Twenty minutes later I surfaced from the meeting room with 14 books for $10. I walked around the circ desk to say g'bye to everyone and bitch shrieks, "What on earth did you buy?!?"

"$10 worth," I replied.

She then proceeded to ask the most taboo question a booklover/intellectual can ever dream to hear, and up to this point I've never been asked.

"What kind of life do you have?" She stared. That slack-jawed-fish-face-glassy-eyed-stare-of-those-who-brag-about-not-having-read-a-book-since-high-school.

I stared back thinking, Is she *really* insinuating that I have no life because I read?

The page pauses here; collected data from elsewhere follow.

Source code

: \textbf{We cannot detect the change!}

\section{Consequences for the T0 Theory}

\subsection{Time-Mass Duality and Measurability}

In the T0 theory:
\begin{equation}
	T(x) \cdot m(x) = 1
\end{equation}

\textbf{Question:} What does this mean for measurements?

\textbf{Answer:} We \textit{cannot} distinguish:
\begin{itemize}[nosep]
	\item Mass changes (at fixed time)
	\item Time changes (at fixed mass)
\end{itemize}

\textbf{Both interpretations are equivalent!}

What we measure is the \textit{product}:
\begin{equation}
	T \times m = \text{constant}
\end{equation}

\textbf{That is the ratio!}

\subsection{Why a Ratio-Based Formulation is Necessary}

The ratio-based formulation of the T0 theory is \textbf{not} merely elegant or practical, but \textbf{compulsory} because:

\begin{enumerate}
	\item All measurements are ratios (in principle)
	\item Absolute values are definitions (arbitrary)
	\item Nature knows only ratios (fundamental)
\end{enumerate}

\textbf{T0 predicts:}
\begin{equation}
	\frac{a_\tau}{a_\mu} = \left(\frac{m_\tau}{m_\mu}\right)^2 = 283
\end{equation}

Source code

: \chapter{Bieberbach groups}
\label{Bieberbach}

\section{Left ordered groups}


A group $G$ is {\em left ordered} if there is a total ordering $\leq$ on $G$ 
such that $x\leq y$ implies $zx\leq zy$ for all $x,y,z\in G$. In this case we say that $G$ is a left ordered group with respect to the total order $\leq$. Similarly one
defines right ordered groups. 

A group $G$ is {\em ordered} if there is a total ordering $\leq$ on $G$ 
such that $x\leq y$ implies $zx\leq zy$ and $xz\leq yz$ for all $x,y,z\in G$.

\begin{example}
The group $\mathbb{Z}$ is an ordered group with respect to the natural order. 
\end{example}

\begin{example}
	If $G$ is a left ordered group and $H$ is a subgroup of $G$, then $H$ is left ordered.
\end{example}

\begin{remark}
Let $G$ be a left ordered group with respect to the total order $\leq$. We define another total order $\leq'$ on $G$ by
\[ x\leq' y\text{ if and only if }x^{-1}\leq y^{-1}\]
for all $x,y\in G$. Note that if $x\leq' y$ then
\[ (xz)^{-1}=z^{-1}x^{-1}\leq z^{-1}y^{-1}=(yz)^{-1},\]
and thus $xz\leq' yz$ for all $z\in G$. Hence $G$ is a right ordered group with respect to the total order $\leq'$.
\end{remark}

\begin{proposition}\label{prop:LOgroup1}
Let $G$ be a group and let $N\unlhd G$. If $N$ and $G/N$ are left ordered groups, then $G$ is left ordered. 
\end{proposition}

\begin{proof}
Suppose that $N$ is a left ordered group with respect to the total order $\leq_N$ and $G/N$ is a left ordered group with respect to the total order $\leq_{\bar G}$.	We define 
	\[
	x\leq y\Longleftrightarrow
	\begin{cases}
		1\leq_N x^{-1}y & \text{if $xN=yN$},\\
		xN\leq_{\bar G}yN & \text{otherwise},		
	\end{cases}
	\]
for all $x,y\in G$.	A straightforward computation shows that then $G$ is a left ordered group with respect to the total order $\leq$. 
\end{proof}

She explained, "Well, if all you do is read then what kind of life is that?" Yep, she went there.

"A rather busy one," I retorted. "I teach at the college, I work here, I read, I work out, I spend time with friends and family, I travel......"

She was still slack-jawed and her only reply was, "Oh."

I thought: At least I'm not a self-important moron whose only friend is her 17 year old co-worker. And by the way, your husband spent a good 10 minutes staring at my tits Monday night when he brought Jr. to storytime.

This woman and I will soon be brawling on the floor, I'm sure of it. If she's rude to me one more time I will wrap her in very sticky library tape and let the patrons throw rocks at her. They don't like her either.

TV: None
Music: Dave
Reading: HP and the Order of the Phoenix and Brick Lane
In my head: Methods of torture.


  1. As one who might have that slack-jawed-fish-face-glassy-eyed-stare-of-those-who-brag-about-not-having-read-a-book-since-high-school look, I would know better than to actually ask that to your face! Sounds like you did well with the books!

    Sounds like things are heating up in the library! I think that inviting the patrons to join in is a nice touch. Work on the webcast thing for this, too. Pay-per-view. I think you'd make a tidy little sum! And you could buy more books!!!!!

  2. She works at a LIBRARY? Does she know what she does for a living? Maybe she's bitter 'cuz she hates bks and that's what she deals w/all day...

  3. This comment has been removed by a blog administrator.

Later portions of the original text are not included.